A password that protected a file last month can become the thing slowing you down every time you open it today. If you own the document and know the password, removing it is straightforward. Here is how it works, and where the honest limits are.
There are two kinds of PDF password, and they do different jobs. An open password (sometimes called a user password) blocks the file from opening at all without it. A permissions password (owner password) lets anyone open the file but restricts what they can do — printing, copying text, or editing. Removing either requires that you can already open the file, which is the whole point: this is for documents you own, not a way around someone else's protection.
If you can open the file, you can usually strip the password by opening it, supplying the password once, and saving a new copy without protection. The new file behaves like any normal PDF. This is the common case — you set a password to email something securely, the recipient has it now, and the copy you are keeping no longer needs the friction.

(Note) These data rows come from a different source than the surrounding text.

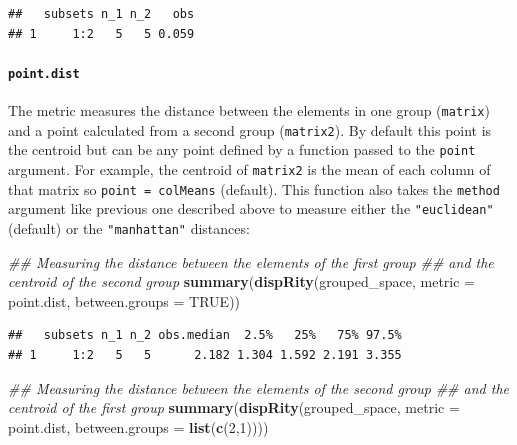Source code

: \documentclass[
]{book}
\newenvironment{Shaded}{\begin{snugshade}}{\end{snugshade}}
\newcommand{\CommentTok}[1]{\textcolor[rgb]{0.56,0.35,0.01}{\textit{#1}}}
\newcommand{\DataTypeTok}[1]{\textcolor[rgb]{0.13,0.29,0.53}{#1}}
\newcommand{\DecValTok}[1]{\textcolor[rgb]{0.00,0.00,0.81}{#1}}
\newcommand{\KeywordTok}[1]{\textcolor[rgb]{0.13,0.29,0.53}{\textbf{#1}}}
\newcommand{\NormalTok}[1]{#1}
\newcommand{\OtherTok}[1]{\textcolor[rgb]{0.56,0.35,0.01}{#1}}
\begin{document}
\begin{verbatim}
##   subsets n_1 n_2   obs
## 1     1:2   5   5 0.059
\end{verbatim}

\hypertarget{point.dist}{%
\paragraph{\texorpdfstring{\texttt{point.dist}}{point.dist}}\label{point.dist}}

The metric measures the distance between the elements in one group (\texttt{matrix}) and a point calculated from a second group (\texttt{matrix2}).
By default this point is the centroid but can be any point defined by a function passed to the \texttt{point} argument.
For example, the centroid of \texttt{matrix2} is the mean of each column of that matrix so \texttt{point\ =\ colMeans} (default).
This function also takes the \texttt{method} argument like previous one described above to measure either the \texttt{"euclidean"} (default) or the \texttt{"manhattan"} distances:

\begin{Shaded}
\begin{Highlighting}[]
\CommentTok{\#\# Measuring the distance between the elements of the first group}
\CommentTok{\#\# and the centroid of the second group}
\KeywordTok{summary}\NormalTok{(}\KeywordTok{dispRity}\NormalTok{(grouped\_space, }\DataTypeTok{metric =}\NormalTok{ point.dist,}
                 \DataTypeTok{between.groups =} \OtherTok{TRUE}\NormalTok{))}
\end{Highlighting}
\end{Shaded}

\begin{verbatim}
##   subsets n_1 n_2 obs.median  2.5%   25%   75% 97.5%
## 1     1:2   5   5      2.182 1.304 1.592 2.191 3.355
\end{verbatim}

\begin{Shaded}
\begin{Highlighting}[]
\CommentTok{\#\# Measuring the distance between the elements of the second group}
\CommentTok{\#\# and the centroid of the first group}
\KeywordTok{summary}\NormalTok{(}\KeywordTok{dispRity}\NormalTok{(grouped\_space, }\DataTypeTok{metric =}\NormalTok{ point.dist,}
                 \DataTypeTok{between.groups =} \KeywordTok{list}\NormalTok{(}\KeywordTok{c}\NormalTok{(}\DecValTok{2}\NormalTok{,}\DecValTok{1}\NormalTok{))))}
\end{Highlighting}
\end{Shaded}
\end{document}
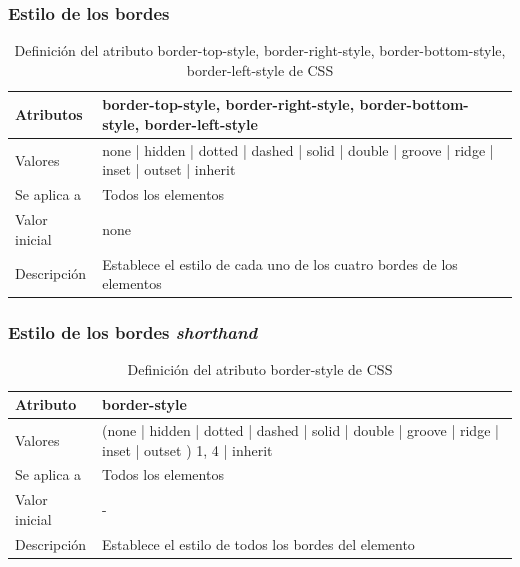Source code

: \documentclass[ucs]{beamer}
\begin{document}

\begin{frame}
\frametitle{Estilo de los bordes}

\begin{center}
  \begin{table}
   \begin{tabular}{p{1.8cm}p{7.8cm}}
Atributos &\bf{border-top-style}, \bf{border-right-style}, \bf{border-bottom-style}, \bf{border-left-style} \\ \hline
Valores & none | hidden | dotted | dashed | solid | double | groove | ridge | inset | outset | inherit \\ \hline
Se aplica a & Todos los elementos \\ \hline
Valor inicial & none \\ \hline
Descripción & Establece el estilo de cada uno de los cuatro bordes de los elementos \\ \hline
  \end{tabular}
   \caption{Definición del atributo border-top-style, border-right-style, border-bottom-style, border-left-style de CSS}
 \end{table}
\end{center}

\end{frame}


\begin{frame}
\frametitle{Estilo de los bordes \emph{shorthand}}

\begin{center}
  \begin{table}
   \begin{tabular}{p{1.8cm}p{7.8cm}}
Atributo &\bf{border-style} \\ \hline
Valores & (none | hidden | dotted | dashed | solid | double | groove | ridge | inset | outset ) {1, 4} | inherit \\ \hline
Se aplica a & Todos los elementos \\ \hline
Valor inicial & - \\ \hline
Descripción & Establece el estilo de todos los bordes del elemento \\ \hline
  \end{tabular}
   \caption{Definición del atributo border-style de CSS}
 \end{table}
\end{center}

\end{frame}
\end{document}
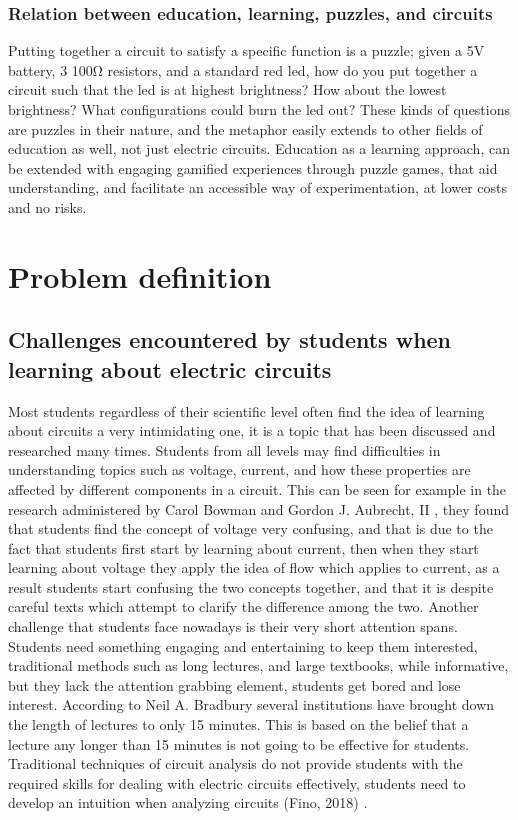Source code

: \documentclass[../main.tex]{subfiles}
\begin{document}
\subsubsection{Relation between education, learning,  puzzles, and circuits}
Putting together a circuit to satisfy a specific function is a puzzle; given a 5V battery, 3 100Ω resistors, and a standard red \acrshort{led}, how do you put together a circuit such that the \acrshort{led} is at highest brightness? How about the lowest brightness? What configurations could burn the \acrshort{led} out? These kinds of questions are puzzles in their nature, and the metaphor easily extends to other fields of education as well, not just electric circuits. Education as a learning approach, can be extended with engaging gamified experiences through puzzle games, that aid understanding, and facilitate an accessible way of experimentation, at lower costs and no risks.




\section{Problem definition}
\subsection{Challenges encountered by students when learning about electric circuits}
Most students regardless of their scientific level often find the idea of learning about circuits a very intimidating one, it is a topic that has been discussed and researched many times. Students from all levels may find difficulties in understanding topics such as voltage, current, and how these properties are affected by different components in a circuit. This can be seen for example in the research administered by Carol Bowman and Gordon J. Aubrecht, II \cite{1}, they found that students find the concept of voltage very confusing, and that is due to the fact that students first start by learning about current, then when they start learning about voltage they apply the idea of flow which applies to current, as a result students start confusing the two concepts together, and that it is despite careful texts which attempt to clarify the difference among the two.
Another challenge that students face nowadays is their very short attention spans. Students need something engaging and entertaining to keep them interested, traditional methods such as long lectures, and large textbooks, while informative, but they lack the attention grabbing element, students get bored and lose interest. According to Neil A. Bradbury \cite{17} several institutions have brought down the length of lectures to only 15 minutes. This is based on the belief that a lecture any longer than 15 minutes is not going to be effective for students.
Traditional techniques of circuit analysis do not provide students with the required skills for dealing with electric circuits effectively, students need to develop an intuition when analyzing circuits (Fino, 2018) \cite{18}.
\end{document}
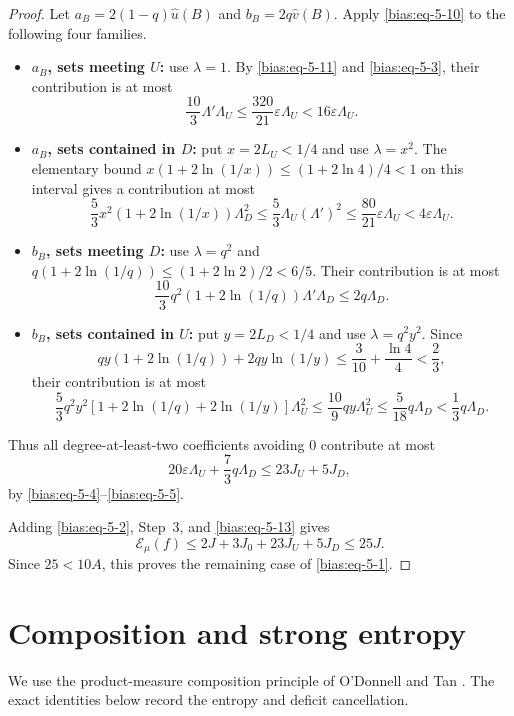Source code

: \documentclass[11pt]{amsart}
\theoremstyle{definition}
\theoremstyle{remark}
\begin{document}
\begin{proof}
Let \(a_B=2(1-q)\widehat u(B)\) and \(b_B=2q\widehat v(B)\). Apply \eqref{bias:eq-5-10} to the following four families.

\begin{itemize}
\item
  \textbf{\(a_B\), sets meeting \(U\):} use \(\lambda=1\). By \eqref{bias:eq-5-11} and \eqref{bias:eq-5-3}, their contribution is at most \[
    \frac{10}{3}\Lambda'\Lambda_U
    \le\frac{320}{21}\varepsilon\Lambda_U
    <16\varepsilon\Lambda_U.
  \]
\item
  \textbf{\(a_B\), sets contained in \(D\):} put \(x=2L_U<1/4\) and use \(\lambda=x^2\). The elementary bound \(x(1+2\ln(1/x))\le(1+2\ln4)/4<1\) on this interval gives a contribution at most \[
   \frac53 x^2(1+2\ln(1/x))\Lambda_D^2
   \le\frac53\Lambda_U(\Lambda')^2
   \le\frac{80}{21}\varepsilon\Lambda_U
   <4\varepsilon\Lambda_U.
  \]
\item
  \textbf{\(b_B\), sets meeting \(D\):} use \(\lambda=q^2\) and \(q(1+2\ln(1/q))\le(1+2\ln2)/2<6/5\). Their contribution is at most \[
   \frac{10}{3}q^2(1+2\ln(1/q))\Lambda'\Lambda_D
   \le2q\Lambda_D.
  \]
\item
  \textbf{\(b_B\), sets contained in \(U\):} put \(y=2L_D<1/4\) and use \(\lambda=q^2y^2\). Since \[
    qy(1+2\ln(1/q))+2qy\ln(1/y)
       \le\frac3{10}+\frac{\ln4}{4}<\frac23,
  \] their contribution is at most \[
   \frac53 q^2y^2[1+2\ln(1/q)+2\ln(1/y)]\Lambda_U^2
   \le\frac{10}{9}qy\Lambda_U^2
   \le\frac5{18}q\Lambda_D
   <\frac13q\Lambda_D.
  \]
\end{itemize}

Thus all degree-at-least-two coefficients avoiding 0 contribute at most \begin{equation}\label{bias:eq-5-13}
20\varepsilon\Lambda_U+\frac73q\Lambda_D
 \le23J_U+5J_D,
\end{equation} by \eqref{bias:eq-5-4}--\eqref{bias:eq-5-5}.

Adding \eqref{bias:eq-5-2}, Step~3, and \eqref{bias:eq-5-13} gives \[
 \mathcal E_\mu(f)\le2J+3J_0+23J_U+5J_D\le25J.
\] Since \(25<10A\), this proves the remaining case of \eqref{bias:eq-5-1}.

\end{proof}

\section{Composition and strong entropy}\label{comp:section}

We use the product-measure composition principle of O'Donnell and Tan \cite{ODT13}. The exact identities below record the entropy and deficit cancellation.
\end{document}
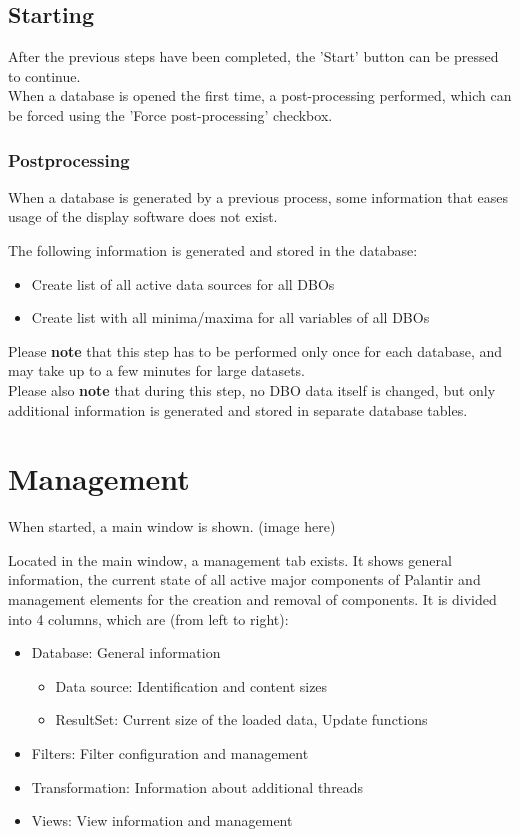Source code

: \documentclass[10pt,letterpaper,extrafontsizes]{memoir}
\begin{document}
\subsection{Starting}

After the previous steps have been completed, the 'Start' button can be pressed to continue. \\

When a database is opened the first time, a post-processing performed, which can be forced using the 'Force post-processing' checkbox.

\subsubsection{Postprocessing}
When a database is generated by a previous process,  some information that eases usage of the display software does not exist. 

The following information is generated and stored in the database:

\begin{itemize}  
\item Create list of all active data sources for all DBOs
\item Create list with all minima/maxima for all variables of all DBOs
\end{itemize}

Please \textbf{note} that this step has to be performed only once for each database, and may take up to a few minutes for large datasets. \\

Please also \textbf{note} that during this step, no DBO data itself is changed, but only additional information is generated and stored in separate database tables.

\section{Management}
\label{sec:management}

When started, a main window is shown.
(image here)

Located in the main window, a management tab exists.  It shows general information, the current state
of  all  active  major  components  of  Palantir  and  management  elements  for  the  creation  and  removal  of
components. It is divided into 4 columns, which are (from left to right):

\begin{itemize}  
\item Database: General information
\begin{itemize}  
\item Data source: Identification and content sizes
\item ResultSet: Current size of the loaded data, Update functions
\end{itemize}
\item Filters: Filter configuration and management
\item Transformation: Information about additional threads
\item Views: View information and management
\end{itemize}
\end{document}
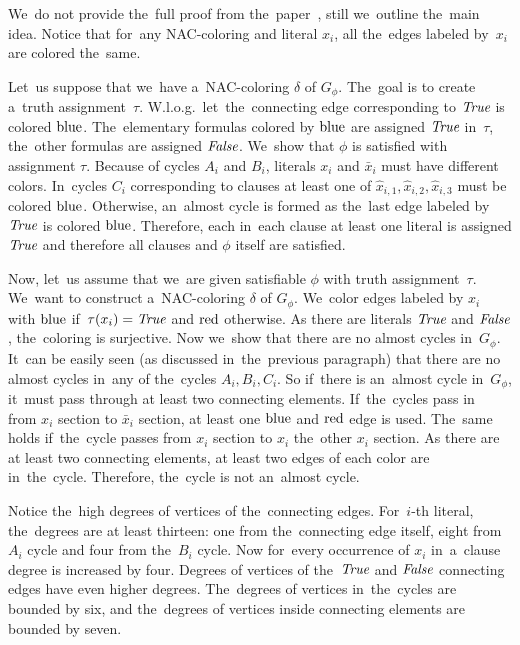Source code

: We~do not provide the~full proof from the~paper~\cite{np_complete},
still we~outline the~main idea.
Notice that for~any NAC-coloring and literal \( x_i \),
all the~edges labeled by~\( x_i \) are colored the~same.

Let~us suppose that we~have a~NAC-coloring \( \delta \) of \( G_\phi \).
The~goal is to create a~truth assignment~\( \tau \).
W.l.o.g.\ let~the~connecting edge corresponding to \( \textit{True} \) is colored \( \text{blue} \).
The~elementary formulas colored by \( \text{blue} \) are assigned \( \textit{True} \) in~\( \tau \),
the~other formulas are assigned \( \textit{False} \).
We~show that \( \phi \) is satisfied with assignment \( \tau \).
Because of cycles \( A_i \) and \( B_i \), literals \( x_i \) and \( \bar{x}_i \)
must have different colors. In~cycles \( C_i \) corresponding to clauses
at least one of \( \hat{x}_{i,1}, \hat{x}_{i,2}, \hat{x}_{i,3} \) must be colored \( \text{blue} \).
Otherwise, an~almost cycle is formed as the~last edge labeled by \( \textit{True} \) is colored \( \text{blue} \).
Therefore, each in~each clause at least one literal is assigned \( \textit{True} \)
and therefore all clauses and \( \phi \) itself are satisfied.

Now, let~us assume that we~are given satisfiable \( \phi \)
with truth assignment~\( \tau \).
We~want to construct a~NAC-coloring \( \delta \) of \( G_\phi \).
We~color edges labeled by \( x_i \) with \( \text{blue} \) if~\( \tau(x_i) = \textit{True} \)
and \( \text{red} \) otherwise.
As there are literals \( \textit{True} \) and \( \textit{False} \), the~coloring is surjective.
Now we~show that there are no almost cycles in~\( G_\phi \).
It~can be easily seen (as discussed in~the~previous paragraph)
that there are no almost cycles in~any of the~cycles \( A_i, B_i, C_i \).
So if~there is an~almost cycle in~\( G_\phi \), it~must pass through
at least two connecting elements.
If~the~cycles pass in~
from \( x_i \) section to \( \bar{x}_i \) section, at least one \( \text{blue} \)
and \( \text{red} \) edge is used. The~same holds if~the~cycle passes
from \( x_i \) section to \( x_i \) the~other \( x_i \) section.
As there are at least two connecting elements, at least two edges of each color are in~the~cycle.
Therefore, the~cycle is not an~almost cycle.

Notice the~high degrees of vertices of the~connecting edges.
For~\( i \)-th literal, the~degrees are at least thirteen:
one from the~connecting edge itself,
eight from \( A_i \) cycle and four from the~\( B_i \) cycle.
Now for~every occurrence of \( x_i \) in~a~clause degree is increased by four.
%
Degrees of vertices of the~\( \textit{True} \) and \( \textit{False} \) connecting edges
have even higher degrees.
%
The~degrees of vertices in~the~cycles are bounded by six,
and the~degrees of vertices inside connecting elements are bounded by seven.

If you have genuinely lost the password, that is a different and much harder situation, by design. Strong PDF encryption exists precisely so that a file cannot be opened without the key. A reputable tool will not break encryption it cannot legitimately unlock, and any service promising to crack a strong password instantly on a file you cannot open is one to be wary of — both technically and ethically.
For your own files, the real lesson is prevention: keep passwords in a password manager rather than your memory, so "I forgot it" never becomes "I lost the document."
Removing a password removes a barrier — it does not change the contents, and it does not "clean" the file of anything else. If the document also contains sensitive information you want gone, that is redaction, which is a separate job. And if you are removing a password only to send the file onward, ask whether the recipient should have an unprotected copy at all, or whether you should set a new password they control.